• YOUR INSTRUCTIONS
Go through the entries one line at a time, and gather every line that has the word "client".

*** THE INPUT ***

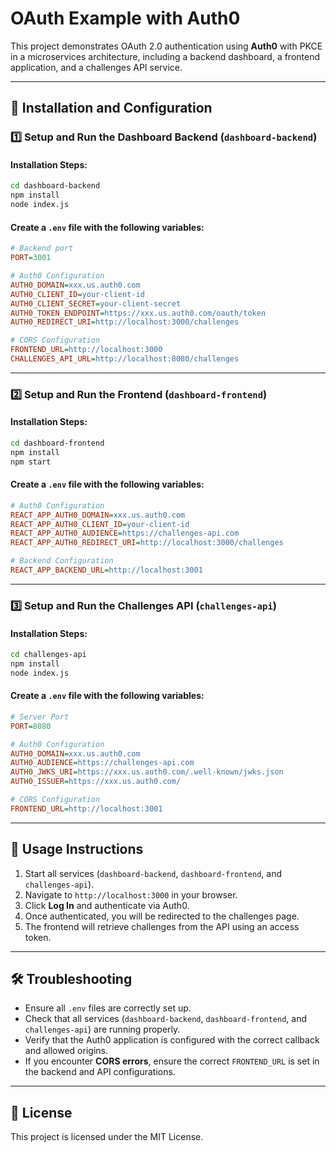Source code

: # **OAuth Example with Auth0**

This project demonstrates OAuth 2.0 authentication using **Auth0** with PKCE in a microservices architecture, including a backend dashboard, a frontend application, and a challenges API service.

---

## **📌 Installation and Configuration**

### **1️⃣ Setup and Run the Dashboard Backend (`dashboard-backend`)**

#### **Installation Steps:**
```bash
cd dashboard-backend
npm install
node index.js
```

#### **Create a `.env` file with the following variables:**
```ini
# Backend port
PORT=3001

# Auth0 Configuration
AUTH0_DOMAIN=xxx.us.auth0.com
AUTH0_CLIENT_ID=your-client-id
AUTH0_CLIENT_SECRET=your-client-secret
AUTH0_TOKEN_ENDPOINT=https://xxx.us.auth0.com/oauth/token
AUTH0_REDIRECT_URI=http://localhost:3000/challenges

# CORS Configuration
FRONTEND_URL=http://localhost:3000
CHALLENGES_API_URL=http://localhost:8080/challenges
```

---

### **2️⃣ Setup and Run the Frontend (`dashboard-frontend`)**

#### **Installation Steps:**
```bash
cd dashboard-frontend
npm install
npm start
```

#### **Create a `.env` file with the following variables:**
```ini
# Auth0 Configuration
REACT_APP_AUTH0_DOMAIN=xxx.us.auth0.com
REACT_APP_AUTH0_CLIENT_ID=your-client-id
REACT_APP_AUTH0_AUDIENCE=https://challenges-api.com
REACT_APP_AUTH0_REDIRECT_URI=http://localhost:3000/challenges

# Backend Configuration
REACT_APP_BACKEND_URL=http://localhost:3001
```

---

### **3️⃣ Setup and Run the Challenges API (`challenges-api`)**

#### **Installation Steps:**
```bash
cd challenges-api
npm install
node index.js
```

#### **Create a `.env` file with the following variables:**
```ini
# Server Port
PORT=8080

# Auth0 Configuration
AUTH0_DOMAIN=xxx.us.auth0.com
AUTH0_AUDIENCE=https://challenges-api.com
AUTH0_JWKS_URI=https://xxx.us.auth0.com/.well-known/jwks.json
AUTH0_ISSUER=https://xxx.us.auth0.com/

# CORS Configuration
FRONTEND_URL=http://localhost:3001
```

---

## **🚀 Usage Instructions**

1. Start all services (`dashboard-backend`, `dashboard-frontend`, and `challenges-api`).
2. Navigate to `http://localhost:3000` in your browser.
3. Click **Log In** and authenticate via Auth0.
4. Once authenticated, you will be redirected to the challenges page.
5. The frontend will retrieve challenges from the API using an access token.

---

## **🛠 Troubleshooting**
- Ensure all `.env` files are correctly set up.
- Check that all services (`dashboard-backend`, `dashboard-frontend`, and `challenges-api`) are running properly.
- Verify that the Auth0 application is configured with the correct callback and allowed origins.
- If you encounter **CORS errors**, ensure the correct `FRONTEND_URL` is set in the backend and API configurations.

---

## **📜 License**
This project is licensed under the MIT License.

*** End of THE INPUT ***

• OUTPUT OF THE EXERCISE
AUTH0_CLIENT_ID=your-client-id
AUTH0_CLIENT_SECRET=your-client-secret
REACT_APP_AUTH0_CLIENT_ID=your-client-id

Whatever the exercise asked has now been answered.